RECORDS TO PROCESS START

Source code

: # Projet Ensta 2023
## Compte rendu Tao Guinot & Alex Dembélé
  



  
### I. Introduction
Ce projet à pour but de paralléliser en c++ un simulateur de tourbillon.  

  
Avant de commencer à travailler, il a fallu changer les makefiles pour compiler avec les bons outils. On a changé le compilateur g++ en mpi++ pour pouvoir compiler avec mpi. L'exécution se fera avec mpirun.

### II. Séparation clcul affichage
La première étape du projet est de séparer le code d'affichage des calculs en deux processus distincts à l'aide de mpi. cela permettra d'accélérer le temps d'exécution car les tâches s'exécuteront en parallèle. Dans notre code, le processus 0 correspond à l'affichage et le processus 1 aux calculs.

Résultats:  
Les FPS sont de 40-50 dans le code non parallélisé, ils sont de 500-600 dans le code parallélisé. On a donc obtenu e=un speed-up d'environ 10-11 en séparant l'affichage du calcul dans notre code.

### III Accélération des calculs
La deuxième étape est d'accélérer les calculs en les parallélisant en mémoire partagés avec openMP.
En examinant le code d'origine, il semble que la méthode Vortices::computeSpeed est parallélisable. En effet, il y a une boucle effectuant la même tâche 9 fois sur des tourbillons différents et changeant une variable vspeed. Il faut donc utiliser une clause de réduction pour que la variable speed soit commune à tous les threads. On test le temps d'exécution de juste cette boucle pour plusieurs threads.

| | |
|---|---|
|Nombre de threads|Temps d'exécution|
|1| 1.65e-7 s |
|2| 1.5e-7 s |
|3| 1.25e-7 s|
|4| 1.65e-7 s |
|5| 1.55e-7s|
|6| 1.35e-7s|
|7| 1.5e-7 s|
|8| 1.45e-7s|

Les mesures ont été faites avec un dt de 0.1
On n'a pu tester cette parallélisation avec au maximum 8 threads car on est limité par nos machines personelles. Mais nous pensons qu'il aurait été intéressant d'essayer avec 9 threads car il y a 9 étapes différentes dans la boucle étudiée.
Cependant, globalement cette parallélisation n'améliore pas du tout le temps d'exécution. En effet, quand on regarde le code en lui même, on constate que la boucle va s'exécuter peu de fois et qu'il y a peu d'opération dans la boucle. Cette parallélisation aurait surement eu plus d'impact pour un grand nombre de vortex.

RECORDS TO PROCESS END

▶ _EXERCISE REQUIREMENTS_
Exactly as they are written, print the entries again.

▶ _TASK OUTPUT_
Source code

: # Projet Ensta 2023
## Compte rendu Tao Guinot & Alex Dembélé
  



  
### I. Introduction
Ce projet à pour but de paralléliser en c++ un simulateur de tourbillon.  

  
Avant de commencer à travailler, il a fallu changer les makefiles pour compiler avec les bons outils. On a changé le compilateur g++ en mpi++ pour pouvoir compiler avec mpi. L'exécution se fera avec mpirun.

### II. Séparation clcul affichage
La première étape du projet est de séparer le code d'affichage des calculs en deux processus distincts à l'aide de mpi. cela permettra d'accélérer le temps d'exécution car les tâches s'exécuteront en parallèle. Dans notre code, le processus 0 correspond à l'affichage et le processus 1 aux calculs.

Résultats:  
Les FPS sont de 40-50 dans le code non parallélisé, ils sont de 500-600 dans le code parallélisé. On a donc obtenu e=un speed-up d'environ 10-11 en séparant l'affichage du calcul dans notre code.

### III Accélération des calculs
La deuxième étape est d'accélérer les calculs en les parallélisant en mémoire partagés avec openMP.
En examinant le code d'origine, il semble que la méthode Vortices::computeSpeed est parallélisable. En effet, il y a une boucle effectuant la même tâche 9 fois sur des tourbillons différents et changeant une variable vspeed. Il faut donc utiliser une clause de réduction pour que la variable speed soit commune à tous les threads. On test le temps d'exécution de juste cette boucle pour plusieurs threads.

| | |
|---|---|
|Nombre de threads|Temps d'exécution|
|1| 1.65e-7 s |
|2| 1.5e-7 s |
|3| 1.25e-7 s|
|4| 1.65e-7 s |
|5| 1.55e-7s|
|6| 1.35e-7s|
|7| 1.5e-7 s|
|8| 1.45e-7s|

Les mesures ont été faites avec un dt de 0.1
On n'a pu tester cette parallélisation avec au maximum 8 threads car on est limité par nos machines personelles. Mais nous pensons qu'il aurait été intéressant d'essayer avec 9 threads car il y a 9 étapes différentes dans la boucle étudiée.
Cependant, globalement cette parallélisation n'améliore pas du tout le temps d'exécution. En effet, quand on regarde le code en lui même, on constate que la boucle va s'exécuter peu de fois et qu'il y a peu d'opération dans la boucle. Cette parallélisation aurait surement eu plus d'impact pour un grand nombre de vortex.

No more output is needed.